As I am sitting here writing this, my oldest is next to me writing sentences. "Sneaking is the same as lying." It's a flashback to childhood when I would have to write "I will not tell a lie" 100 times. I've only assigned her 10, and she's freaking out.
I have a theory that we have beautiful, amazing moments as parents. Those moments take our breath away and make the rest of the time completely worth it. Some of those beautiful moments become so etched in our memory they make it easier to forget the times in between. This moment, this isn't one of them.
Em has always been pretty well-behaved. She does well in school and her teachers tell me how sweet she is. She's coming out of her shell and loves making friends.
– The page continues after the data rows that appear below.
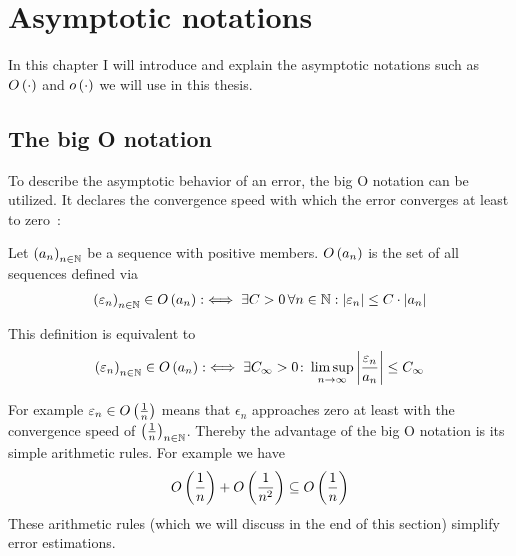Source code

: \chapter{Asymptotic notations} \label{chapter:tools}

In this chapter I will introduce and explain the asymptotic notations such as $O\left( {\cdot} \right)$ and $o\left( {\cdot} \right)$ we will use in this thesis.

\section{The big O notation}

To describe the asymptotic behavior of an error, the big O notation can be utilized. It declares the convergence speed with which the error converges at least to zero~\cite[p. 444]{graham}\cite[p.~100]{aigner}:

\begin{definition}
  Let $\left({a_n}\right)_{{n}\in\mathbb N}$ be a sequence with positive members. $O\left( {a_n} \right)$ is the set of all sequences defined via
  \begin{align} \label{bigo_def1}
    \left({\varepsilon_n}\right)_{{n}\in\mathbb N} \in O\left( {a_n} \right) :\iff \exists C > 0\, \forall n\in \mathbb N: \left|{\varepsilon_n}\right| \le C \cdot \left|{a_n}\right|
  \end{align}
\end{definition}

\noindent This definition is equivalent to~\cite[p.~383]{hachenberger}\cite{wiki:bigo}
\begin{align} \label{bigo_def_limsup}
  \left({\varepsilon_n}\right)_{{n}\in\mathbb N} \in O\left( {a_n} \right) :\iff \exists C_\infty > 0 \colon\limsup_{n\to\infty} \left|{\frac{\varepsilon_n}{a_n}}\right| \le C_\infty
\end{align}

For example $\varepsilon_n \in O\left( {\frac 1n} \right)$ means that $\epsilon_n$ approaches zero at least with the convergence speed of $\left({\frac 1n}\right)_{{n}\in\mathbb N}$. Thereby the advantage of the big O notation is its simple arithmetic rules. For example we have
\begin{align}
  O\left( {\frac 1n} \right) + O\left( {\frac 1{n^2}} \right) \subseteq O\left( {\frac 1n} \right)
\end{align}
These arithmetic rules (which we will discuss in the end of this section) simplify error estimations.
And for the last 6 1/2 years she's been a very well behaved child. Cue first grade, and my rose colored glasses have been shattered into oblivion.
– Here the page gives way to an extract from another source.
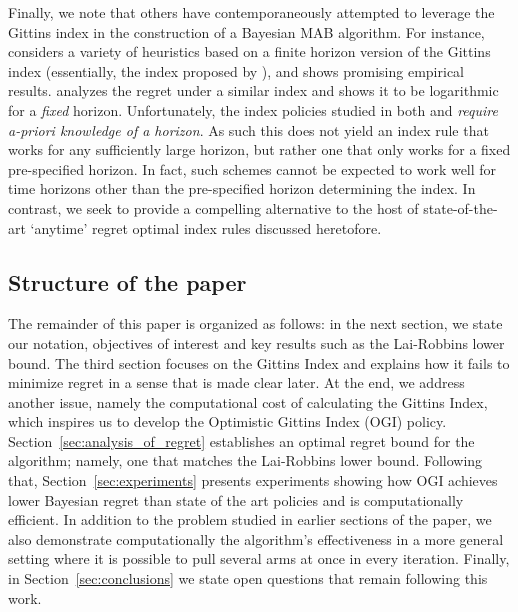 Finally, we note that others have contemporaneously attempted to leverage the Gittins index in the construction of a Bayesian MAB algorithm. For instance, \cite{kaufmann2016bayesian} considers a variety of heuristics based on a finite horizon version of the Gittins index (essentially, the index proposed by \cite{bradt1956sequential}), and shows promising empirical results. \cite{lattimore2016bayesregret} analyzes the regret under a similar index and shows it to be logarithmic for a {\em fixed} horizon. Unfortunately, the index policies studied in both \citep{kaufmann2016bayesian} and \citep{lattimore2016bayesregret} {\em require a-priori knowledge of a horizon}. As such this does not yield an index rule that works for any sufficiently large horizon, but rather one that only works for a fixed pre-specified horizon. In fact, such schemes cannot be expected to work well for time horizons other than the pre-specified horizon determining the index. In contrast, we seek to provide a compelling alternative to the host of state-of-the-art `anytime' regret optimal index rules discussed heretofore.


 


\subsection{Structure of the paper}
The remainder of this paper is organized as follows: in the next section, we state our notation, objectives of interest 
and key results such as the Lai-Robbins lower bound. The third section focuses on the Gittins Index and explains how it fails to minimize regret in a sense that is made clear later. At the end, we address another issue, namely the computational cost of calculating the Gittins Index, which inspires us to develop the Optimistic Gittins Index (OGI) policy. Section~\ref{sec:analysis_of_regret} establishes an optimal regret bound for the algorithm; namely, one that matches the Lai-Robbins lower bound. Following that, Section~\ref{sec:experiments} presents experiments showing how OGI achieves lower Bayesian regret than state of the art policies and is computationally efficient. In addition to the problem studied in earlier sections of the paper, we also demonstrate computationally the algorithm's effectiveness in a more general setting where it is possible to pull several arms at once in every iteration. Finally, in Section~\ref{sec:conclusions} we state open questions that remain following this work.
Suddenly everything I do as a mom isn't good enough. I'm "not fair, not fun, boring, mean, too bossy... blah blah " It's exhausting being such a horrible parent.
I hate discipline. It's my least favorite part of parenting. I think that we should all be happy and love each other all of the time. But we're human and it just doesn't happen. Instead there seem to be endless bickering arguments over really stupid stuff.
Today, the argument turned into me ignoring everything that came out of her mouth for fear I'd really lose my temper. We don't call each other names at home. We use silly names and kind names, but it's a rule that we never tell anyone they are stupid or ugly or dumb or anything of the sort. I like to think that if I've taught my kids anything, it's that being kind is the best way to solve problems.
So when Emmy started spewing insult after insult at me, I knew she learned it from her friends. And while she's really not very good at insulting me (she kept telling me I was a boy... her tone implied and insult, and I suppose I can see her logic... (0= ) the intention was still the same. That intention to hurt me with insults was both frustrating and, well, hurtful.
I already know tonight is going to be entertaining. Roy works nights and we usually pick a movie to watch together, since they don't have school. Not tonight. Tonight it's sentences, cleaning their room, a bath and straight to bed.
Part of me fears that this lesson will go unlearned. That despite how not-fun tonight is, she won't remember the lesson and we'll have this fight all over again. The same fear I had last time and the time before...
As I look over at her, I see her sneaking one last sentence onto her pencil-filled page: "Mom I'm Sory," (spelling error intentional). Maybe, maybe this moment will turn into one of the good ones.